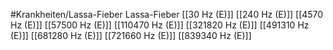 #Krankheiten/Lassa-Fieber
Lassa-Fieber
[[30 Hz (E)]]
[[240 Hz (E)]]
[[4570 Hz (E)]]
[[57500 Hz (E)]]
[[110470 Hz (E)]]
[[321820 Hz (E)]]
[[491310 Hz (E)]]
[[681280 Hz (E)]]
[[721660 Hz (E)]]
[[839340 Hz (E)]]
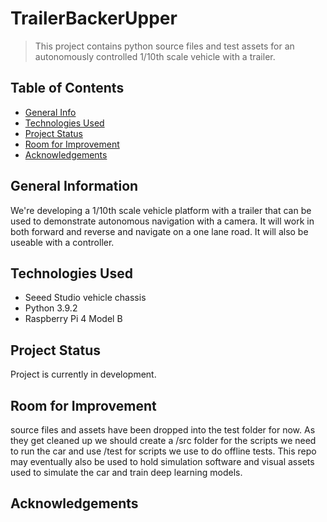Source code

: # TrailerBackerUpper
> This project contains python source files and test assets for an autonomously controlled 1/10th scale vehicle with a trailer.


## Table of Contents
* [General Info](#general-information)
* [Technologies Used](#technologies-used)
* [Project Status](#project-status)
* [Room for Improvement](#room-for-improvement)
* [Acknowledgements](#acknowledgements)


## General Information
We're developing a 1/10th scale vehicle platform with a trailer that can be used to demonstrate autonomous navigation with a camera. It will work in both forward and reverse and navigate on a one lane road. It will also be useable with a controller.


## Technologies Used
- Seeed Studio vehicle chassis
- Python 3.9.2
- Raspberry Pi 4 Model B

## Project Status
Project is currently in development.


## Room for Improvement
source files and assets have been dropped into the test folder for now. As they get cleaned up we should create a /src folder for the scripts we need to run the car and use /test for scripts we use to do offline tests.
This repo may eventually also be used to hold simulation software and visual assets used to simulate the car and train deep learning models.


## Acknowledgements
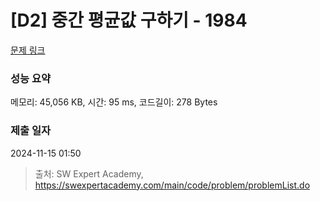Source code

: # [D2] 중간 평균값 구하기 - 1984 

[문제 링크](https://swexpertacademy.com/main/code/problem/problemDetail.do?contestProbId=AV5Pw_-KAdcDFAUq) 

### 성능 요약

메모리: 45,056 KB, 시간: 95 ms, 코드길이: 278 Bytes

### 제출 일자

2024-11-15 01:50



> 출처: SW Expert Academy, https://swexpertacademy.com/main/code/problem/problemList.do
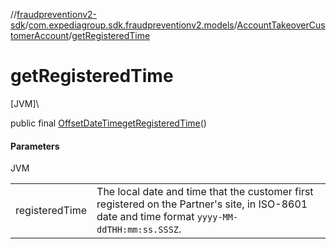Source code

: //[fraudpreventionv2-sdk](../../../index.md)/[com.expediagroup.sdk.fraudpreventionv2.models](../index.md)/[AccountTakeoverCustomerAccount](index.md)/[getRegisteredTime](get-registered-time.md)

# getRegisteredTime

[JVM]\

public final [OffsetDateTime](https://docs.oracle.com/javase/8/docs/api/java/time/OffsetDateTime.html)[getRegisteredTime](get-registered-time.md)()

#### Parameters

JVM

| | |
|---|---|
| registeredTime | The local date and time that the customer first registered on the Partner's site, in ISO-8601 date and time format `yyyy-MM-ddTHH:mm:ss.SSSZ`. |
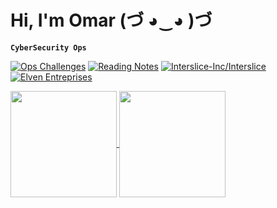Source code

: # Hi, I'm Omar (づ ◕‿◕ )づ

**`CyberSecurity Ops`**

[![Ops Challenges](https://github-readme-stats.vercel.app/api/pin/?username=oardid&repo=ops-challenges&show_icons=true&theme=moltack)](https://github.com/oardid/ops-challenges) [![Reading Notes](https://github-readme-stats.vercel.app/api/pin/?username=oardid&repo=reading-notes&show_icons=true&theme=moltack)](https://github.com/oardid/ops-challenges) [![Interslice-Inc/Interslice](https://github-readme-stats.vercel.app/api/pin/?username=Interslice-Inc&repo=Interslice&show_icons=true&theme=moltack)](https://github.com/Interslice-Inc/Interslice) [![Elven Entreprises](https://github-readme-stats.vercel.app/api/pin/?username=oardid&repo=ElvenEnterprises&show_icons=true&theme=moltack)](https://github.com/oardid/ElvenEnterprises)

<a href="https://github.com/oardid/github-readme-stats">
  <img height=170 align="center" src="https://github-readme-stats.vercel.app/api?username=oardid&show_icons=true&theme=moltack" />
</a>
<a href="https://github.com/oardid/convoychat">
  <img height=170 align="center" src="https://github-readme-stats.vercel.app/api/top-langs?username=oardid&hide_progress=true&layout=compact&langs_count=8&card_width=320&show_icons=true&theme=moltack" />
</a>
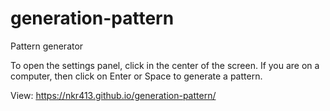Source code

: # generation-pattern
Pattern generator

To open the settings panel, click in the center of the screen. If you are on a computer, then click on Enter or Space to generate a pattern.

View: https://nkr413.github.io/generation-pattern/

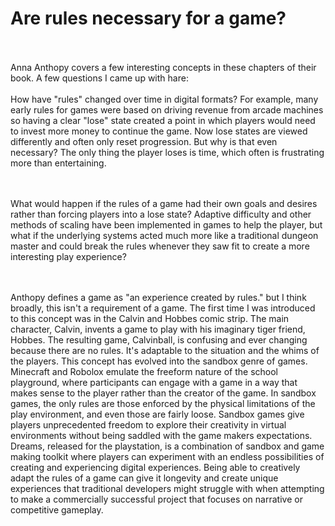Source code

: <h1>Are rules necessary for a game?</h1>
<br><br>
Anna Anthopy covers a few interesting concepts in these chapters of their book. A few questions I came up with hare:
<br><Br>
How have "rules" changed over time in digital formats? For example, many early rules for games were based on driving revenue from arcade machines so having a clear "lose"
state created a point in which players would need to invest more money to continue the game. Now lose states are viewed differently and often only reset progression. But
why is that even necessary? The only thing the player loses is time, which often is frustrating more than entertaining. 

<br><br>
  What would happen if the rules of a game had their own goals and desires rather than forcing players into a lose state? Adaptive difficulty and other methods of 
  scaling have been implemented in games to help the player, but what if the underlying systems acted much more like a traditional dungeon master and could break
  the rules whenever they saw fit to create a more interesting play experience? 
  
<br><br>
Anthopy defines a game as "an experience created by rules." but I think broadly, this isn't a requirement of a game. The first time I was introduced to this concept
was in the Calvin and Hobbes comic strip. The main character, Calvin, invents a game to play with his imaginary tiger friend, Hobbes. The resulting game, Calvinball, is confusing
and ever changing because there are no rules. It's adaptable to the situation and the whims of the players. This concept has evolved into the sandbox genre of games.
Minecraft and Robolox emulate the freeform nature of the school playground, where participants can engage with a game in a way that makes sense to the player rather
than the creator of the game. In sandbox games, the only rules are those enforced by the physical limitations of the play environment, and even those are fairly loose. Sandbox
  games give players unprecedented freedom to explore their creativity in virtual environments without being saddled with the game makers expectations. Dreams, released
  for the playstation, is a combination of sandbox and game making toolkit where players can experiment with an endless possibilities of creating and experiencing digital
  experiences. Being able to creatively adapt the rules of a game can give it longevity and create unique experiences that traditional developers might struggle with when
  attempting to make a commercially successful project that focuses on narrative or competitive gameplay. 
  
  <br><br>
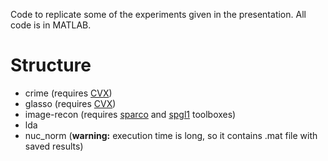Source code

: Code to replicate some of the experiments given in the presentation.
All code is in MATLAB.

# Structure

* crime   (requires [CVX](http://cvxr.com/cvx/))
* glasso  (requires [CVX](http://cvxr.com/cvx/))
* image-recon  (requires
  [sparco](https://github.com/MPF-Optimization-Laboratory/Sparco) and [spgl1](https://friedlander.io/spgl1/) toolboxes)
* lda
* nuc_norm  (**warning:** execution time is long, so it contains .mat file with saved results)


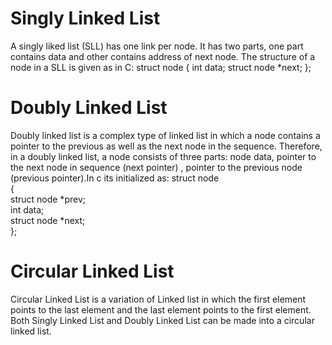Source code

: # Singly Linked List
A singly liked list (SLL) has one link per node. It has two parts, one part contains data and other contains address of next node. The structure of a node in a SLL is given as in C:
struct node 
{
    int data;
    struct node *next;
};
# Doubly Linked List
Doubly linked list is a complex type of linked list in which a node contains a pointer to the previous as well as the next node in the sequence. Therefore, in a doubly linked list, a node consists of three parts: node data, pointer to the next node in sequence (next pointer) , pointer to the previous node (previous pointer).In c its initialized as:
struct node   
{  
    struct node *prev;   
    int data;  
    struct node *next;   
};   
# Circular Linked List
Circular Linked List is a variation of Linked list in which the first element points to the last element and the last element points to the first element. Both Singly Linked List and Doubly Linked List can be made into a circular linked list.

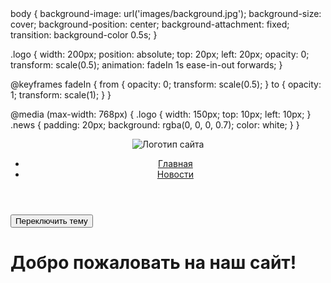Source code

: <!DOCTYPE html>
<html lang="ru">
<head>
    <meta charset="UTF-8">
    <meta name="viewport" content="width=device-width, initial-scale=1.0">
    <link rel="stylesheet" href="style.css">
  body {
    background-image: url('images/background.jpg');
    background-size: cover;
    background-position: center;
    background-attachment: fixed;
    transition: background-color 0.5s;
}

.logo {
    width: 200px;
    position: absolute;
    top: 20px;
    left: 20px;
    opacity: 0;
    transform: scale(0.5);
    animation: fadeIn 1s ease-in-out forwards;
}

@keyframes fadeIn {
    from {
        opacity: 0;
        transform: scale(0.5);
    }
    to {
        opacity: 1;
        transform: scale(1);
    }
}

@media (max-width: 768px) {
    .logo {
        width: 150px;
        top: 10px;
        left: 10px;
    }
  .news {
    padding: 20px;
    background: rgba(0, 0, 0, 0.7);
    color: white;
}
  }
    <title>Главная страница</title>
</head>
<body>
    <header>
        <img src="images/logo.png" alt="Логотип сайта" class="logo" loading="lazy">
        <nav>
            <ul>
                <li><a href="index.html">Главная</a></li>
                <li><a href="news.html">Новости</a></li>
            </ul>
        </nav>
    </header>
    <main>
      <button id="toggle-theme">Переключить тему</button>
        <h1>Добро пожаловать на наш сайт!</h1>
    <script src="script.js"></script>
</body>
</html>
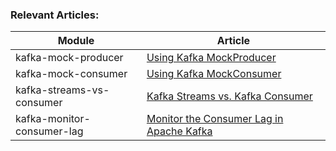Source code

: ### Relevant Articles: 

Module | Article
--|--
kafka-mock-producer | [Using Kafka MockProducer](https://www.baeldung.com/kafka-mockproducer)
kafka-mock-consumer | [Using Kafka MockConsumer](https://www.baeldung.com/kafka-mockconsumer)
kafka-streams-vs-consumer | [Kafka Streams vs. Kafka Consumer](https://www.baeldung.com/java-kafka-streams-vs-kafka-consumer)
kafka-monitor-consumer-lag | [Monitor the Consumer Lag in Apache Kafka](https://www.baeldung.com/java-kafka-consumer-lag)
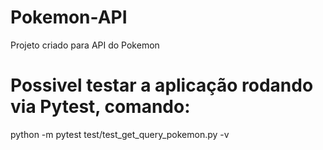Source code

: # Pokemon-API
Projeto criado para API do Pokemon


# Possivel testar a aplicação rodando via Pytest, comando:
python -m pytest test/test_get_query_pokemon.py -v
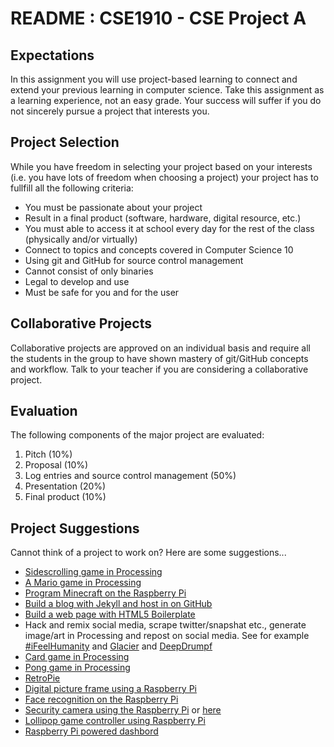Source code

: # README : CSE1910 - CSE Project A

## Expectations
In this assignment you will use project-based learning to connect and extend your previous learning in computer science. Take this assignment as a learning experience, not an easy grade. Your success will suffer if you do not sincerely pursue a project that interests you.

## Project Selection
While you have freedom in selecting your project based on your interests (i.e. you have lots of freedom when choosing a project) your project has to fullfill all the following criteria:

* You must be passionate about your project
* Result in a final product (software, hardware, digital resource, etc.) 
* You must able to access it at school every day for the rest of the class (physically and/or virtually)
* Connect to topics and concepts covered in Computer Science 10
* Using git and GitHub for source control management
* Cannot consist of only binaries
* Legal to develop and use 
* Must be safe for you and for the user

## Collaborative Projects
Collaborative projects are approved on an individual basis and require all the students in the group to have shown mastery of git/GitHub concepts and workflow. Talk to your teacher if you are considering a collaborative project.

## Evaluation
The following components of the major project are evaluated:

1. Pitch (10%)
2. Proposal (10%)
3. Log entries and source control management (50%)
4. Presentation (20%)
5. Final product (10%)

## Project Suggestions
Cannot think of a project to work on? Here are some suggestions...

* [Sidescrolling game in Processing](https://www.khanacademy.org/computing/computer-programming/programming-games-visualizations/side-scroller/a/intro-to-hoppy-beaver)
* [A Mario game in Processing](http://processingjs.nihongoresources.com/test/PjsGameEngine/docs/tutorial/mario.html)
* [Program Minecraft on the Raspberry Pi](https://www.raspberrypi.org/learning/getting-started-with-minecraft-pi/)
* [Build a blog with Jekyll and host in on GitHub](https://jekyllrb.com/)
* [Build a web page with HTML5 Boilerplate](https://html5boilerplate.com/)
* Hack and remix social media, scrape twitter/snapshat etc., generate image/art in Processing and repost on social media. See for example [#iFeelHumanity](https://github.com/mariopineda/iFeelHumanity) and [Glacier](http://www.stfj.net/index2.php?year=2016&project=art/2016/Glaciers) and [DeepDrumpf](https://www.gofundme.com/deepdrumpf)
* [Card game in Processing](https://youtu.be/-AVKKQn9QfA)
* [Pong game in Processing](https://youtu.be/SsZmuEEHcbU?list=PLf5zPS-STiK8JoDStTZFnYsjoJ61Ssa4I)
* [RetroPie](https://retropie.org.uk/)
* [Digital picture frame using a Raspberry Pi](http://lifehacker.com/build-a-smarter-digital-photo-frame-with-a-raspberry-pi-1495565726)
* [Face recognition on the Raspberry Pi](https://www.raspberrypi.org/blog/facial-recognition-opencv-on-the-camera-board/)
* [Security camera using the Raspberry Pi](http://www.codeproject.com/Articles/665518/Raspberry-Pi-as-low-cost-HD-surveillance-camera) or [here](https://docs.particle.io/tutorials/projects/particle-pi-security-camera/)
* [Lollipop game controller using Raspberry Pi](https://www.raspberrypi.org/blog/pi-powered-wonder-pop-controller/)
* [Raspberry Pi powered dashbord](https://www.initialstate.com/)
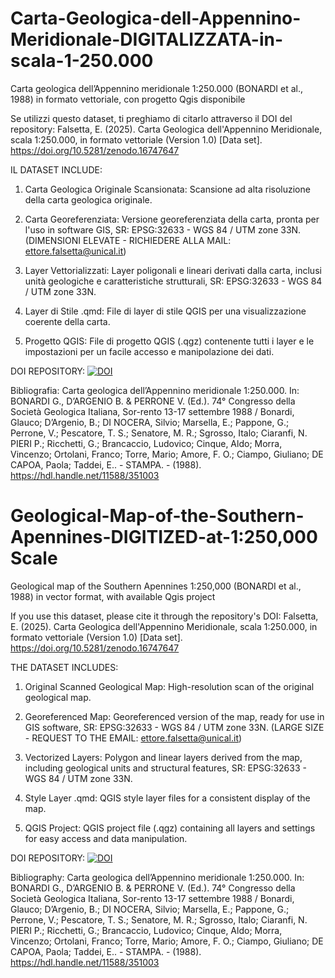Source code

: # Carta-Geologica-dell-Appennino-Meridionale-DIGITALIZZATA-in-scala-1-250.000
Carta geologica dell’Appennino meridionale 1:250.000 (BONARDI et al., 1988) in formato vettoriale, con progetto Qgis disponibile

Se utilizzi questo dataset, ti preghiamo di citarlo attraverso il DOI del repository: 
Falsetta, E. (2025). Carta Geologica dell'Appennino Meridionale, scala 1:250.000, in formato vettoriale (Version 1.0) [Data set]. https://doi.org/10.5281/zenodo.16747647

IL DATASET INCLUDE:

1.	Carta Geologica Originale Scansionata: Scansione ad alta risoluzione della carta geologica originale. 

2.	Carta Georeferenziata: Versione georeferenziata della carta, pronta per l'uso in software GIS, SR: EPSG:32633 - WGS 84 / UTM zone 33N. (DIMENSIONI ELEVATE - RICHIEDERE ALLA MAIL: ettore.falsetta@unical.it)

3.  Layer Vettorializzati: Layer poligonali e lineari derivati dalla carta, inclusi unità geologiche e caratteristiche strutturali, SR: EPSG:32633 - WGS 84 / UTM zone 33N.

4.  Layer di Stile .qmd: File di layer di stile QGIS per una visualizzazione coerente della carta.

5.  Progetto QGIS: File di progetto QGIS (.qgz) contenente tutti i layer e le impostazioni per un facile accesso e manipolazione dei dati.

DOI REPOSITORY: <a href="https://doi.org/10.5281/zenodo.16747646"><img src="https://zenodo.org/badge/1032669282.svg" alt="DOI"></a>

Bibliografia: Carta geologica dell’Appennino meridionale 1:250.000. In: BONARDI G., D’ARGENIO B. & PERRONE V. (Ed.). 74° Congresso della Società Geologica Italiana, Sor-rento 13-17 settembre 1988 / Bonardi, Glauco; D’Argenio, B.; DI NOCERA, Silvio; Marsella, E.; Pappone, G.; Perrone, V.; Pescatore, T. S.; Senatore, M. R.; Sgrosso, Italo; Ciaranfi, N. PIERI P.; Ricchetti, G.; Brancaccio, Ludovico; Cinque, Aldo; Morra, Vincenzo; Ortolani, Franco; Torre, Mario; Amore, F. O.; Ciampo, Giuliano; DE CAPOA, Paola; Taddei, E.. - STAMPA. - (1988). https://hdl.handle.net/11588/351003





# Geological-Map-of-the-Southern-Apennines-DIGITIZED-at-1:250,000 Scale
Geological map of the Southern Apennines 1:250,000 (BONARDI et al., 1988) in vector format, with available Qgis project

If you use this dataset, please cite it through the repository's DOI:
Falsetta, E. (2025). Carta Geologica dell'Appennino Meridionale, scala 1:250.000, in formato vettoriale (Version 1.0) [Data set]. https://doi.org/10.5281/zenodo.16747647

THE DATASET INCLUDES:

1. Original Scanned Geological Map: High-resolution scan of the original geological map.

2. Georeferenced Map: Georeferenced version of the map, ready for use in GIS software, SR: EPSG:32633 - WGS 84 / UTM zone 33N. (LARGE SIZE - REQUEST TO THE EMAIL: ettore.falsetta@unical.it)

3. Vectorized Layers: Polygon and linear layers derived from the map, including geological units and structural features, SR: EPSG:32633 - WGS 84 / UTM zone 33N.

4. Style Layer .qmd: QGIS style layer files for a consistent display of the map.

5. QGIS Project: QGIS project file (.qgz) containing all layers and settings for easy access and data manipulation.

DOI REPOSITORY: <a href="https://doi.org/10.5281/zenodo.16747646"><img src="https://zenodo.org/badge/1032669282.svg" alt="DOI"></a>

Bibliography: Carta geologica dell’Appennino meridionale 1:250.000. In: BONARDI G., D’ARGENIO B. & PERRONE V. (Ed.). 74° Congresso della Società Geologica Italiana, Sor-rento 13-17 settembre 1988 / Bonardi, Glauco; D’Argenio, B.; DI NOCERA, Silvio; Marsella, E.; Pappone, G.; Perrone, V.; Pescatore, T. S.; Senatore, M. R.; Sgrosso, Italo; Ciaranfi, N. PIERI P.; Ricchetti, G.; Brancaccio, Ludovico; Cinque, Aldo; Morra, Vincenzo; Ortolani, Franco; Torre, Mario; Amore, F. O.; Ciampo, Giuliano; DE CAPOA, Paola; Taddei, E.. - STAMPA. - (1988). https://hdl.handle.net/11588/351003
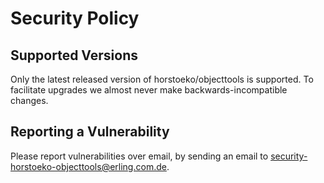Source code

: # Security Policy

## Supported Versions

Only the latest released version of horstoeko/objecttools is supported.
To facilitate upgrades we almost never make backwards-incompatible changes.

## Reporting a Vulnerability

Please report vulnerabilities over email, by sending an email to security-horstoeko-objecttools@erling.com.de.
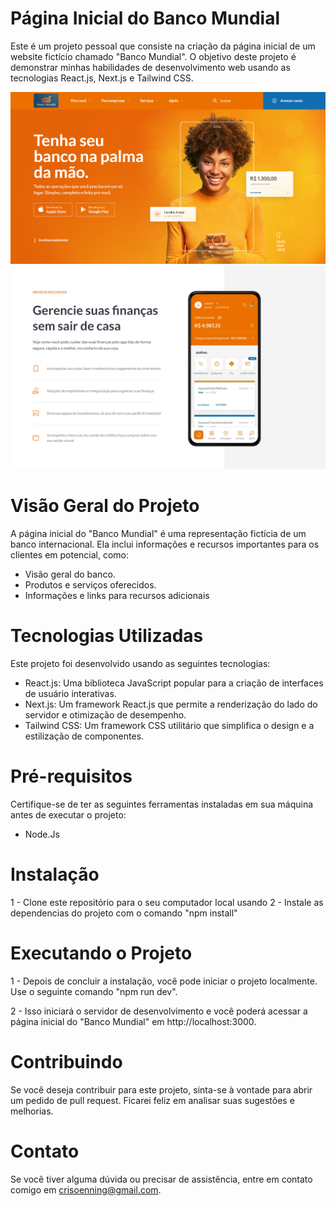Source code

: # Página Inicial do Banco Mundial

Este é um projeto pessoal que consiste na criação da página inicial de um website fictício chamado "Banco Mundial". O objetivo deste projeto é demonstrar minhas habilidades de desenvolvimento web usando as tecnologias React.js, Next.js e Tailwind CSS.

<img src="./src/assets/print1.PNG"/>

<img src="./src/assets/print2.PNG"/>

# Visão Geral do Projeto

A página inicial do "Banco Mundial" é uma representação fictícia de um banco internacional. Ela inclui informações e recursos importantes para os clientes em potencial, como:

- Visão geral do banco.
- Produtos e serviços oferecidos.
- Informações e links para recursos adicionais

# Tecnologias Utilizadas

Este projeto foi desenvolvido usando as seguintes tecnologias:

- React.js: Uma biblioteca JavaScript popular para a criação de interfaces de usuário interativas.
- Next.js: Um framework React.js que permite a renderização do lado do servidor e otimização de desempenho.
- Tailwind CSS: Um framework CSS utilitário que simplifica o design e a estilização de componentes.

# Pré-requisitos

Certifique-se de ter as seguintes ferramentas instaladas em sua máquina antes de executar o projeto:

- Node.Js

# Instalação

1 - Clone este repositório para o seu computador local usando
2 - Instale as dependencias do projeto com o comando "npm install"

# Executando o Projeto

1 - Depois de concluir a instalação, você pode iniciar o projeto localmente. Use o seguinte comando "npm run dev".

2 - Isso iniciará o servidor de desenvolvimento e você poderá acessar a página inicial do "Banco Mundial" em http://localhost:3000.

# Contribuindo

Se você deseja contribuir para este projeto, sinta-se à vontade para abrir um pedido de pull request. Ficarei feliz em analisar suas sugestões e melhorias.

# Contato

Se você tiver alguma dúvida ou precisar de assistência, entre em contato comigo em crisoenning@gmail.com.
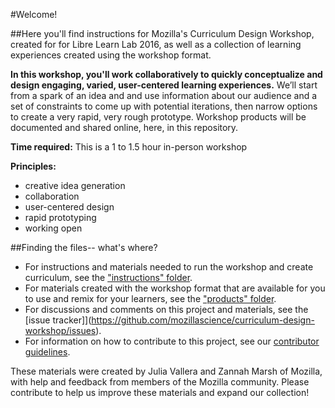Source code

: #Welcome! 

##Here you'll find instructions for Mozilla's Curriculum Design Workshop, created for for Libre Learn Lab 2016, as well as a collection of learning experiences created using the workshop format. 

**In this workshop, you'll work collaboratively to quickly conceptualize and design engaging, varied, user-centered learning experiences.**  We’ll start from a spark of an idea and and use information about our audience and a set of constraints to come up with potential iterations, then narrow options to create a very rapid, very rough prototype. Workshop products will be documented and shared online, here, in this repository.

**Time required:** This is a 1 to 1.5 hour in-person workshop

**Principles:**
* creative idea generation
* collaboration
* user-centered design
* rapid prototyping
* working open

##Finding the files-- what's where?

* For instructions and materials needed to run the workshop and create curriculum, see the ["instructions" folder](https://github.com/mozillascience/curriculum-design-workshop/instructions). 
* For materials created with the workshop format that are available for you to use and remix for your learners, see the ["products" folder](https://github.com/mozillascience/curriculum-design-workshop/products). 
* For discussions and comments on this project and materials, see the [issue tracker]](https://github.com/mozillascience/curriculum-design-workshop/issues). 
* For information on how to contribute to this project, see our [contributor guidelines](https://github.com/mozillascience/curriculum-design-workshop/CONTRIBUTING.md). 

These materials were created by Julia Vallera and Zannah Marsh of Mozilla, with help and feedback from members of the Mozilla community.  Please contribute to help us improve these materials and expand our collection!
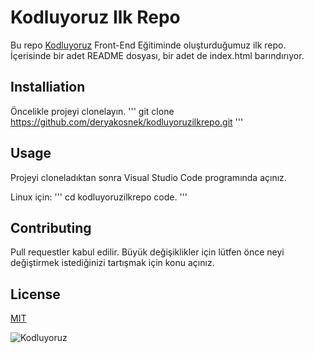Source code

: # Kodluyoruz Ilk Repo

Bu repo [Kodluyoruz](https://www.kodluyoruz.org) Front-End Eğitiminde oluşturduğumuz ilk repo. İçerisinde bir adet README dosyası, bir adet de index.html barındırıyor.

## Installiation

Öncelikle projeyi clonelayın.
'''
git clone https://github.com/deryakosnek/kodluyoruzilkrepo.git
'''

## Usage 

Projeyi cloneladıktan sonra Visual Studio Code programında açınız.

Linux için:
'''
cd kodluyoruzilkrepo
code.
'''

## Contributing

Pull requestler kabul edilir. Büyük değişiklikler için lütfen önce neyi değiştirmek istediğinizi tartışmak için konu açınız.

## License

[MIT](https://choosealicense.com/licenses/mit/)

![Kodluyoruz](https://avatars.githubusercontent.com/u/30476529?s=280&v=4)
◆ ◆ ◆ ◆ ◆
§ **WORK ITEM**:
Show the lines of the entries that include the string "mozillascience", copying each in full.

§ **YOUR SOLUTION**:
* For instructions and materials needed to run the workshop and create curriculum, see the ["instructions" folder](https://github.com/mozillascience/curriculum-design-workshop/instructions). 
* For materials created with the workshop format that are available for you to use and remix for your learners, see the ["products" folder](https://github.com/mozillascience/curriculum-design-workshop/products). 
* For discussions and comments on this project and materials, see the [issue tracker]](https://github.com/mozillascience/curriculum-design-workshop/issues). 
* For information on how to contribute to this project, see our [contributor guidelines](https://github.com/mozillascience/curriculum-design-workshop/CONTRIBUTING.md). 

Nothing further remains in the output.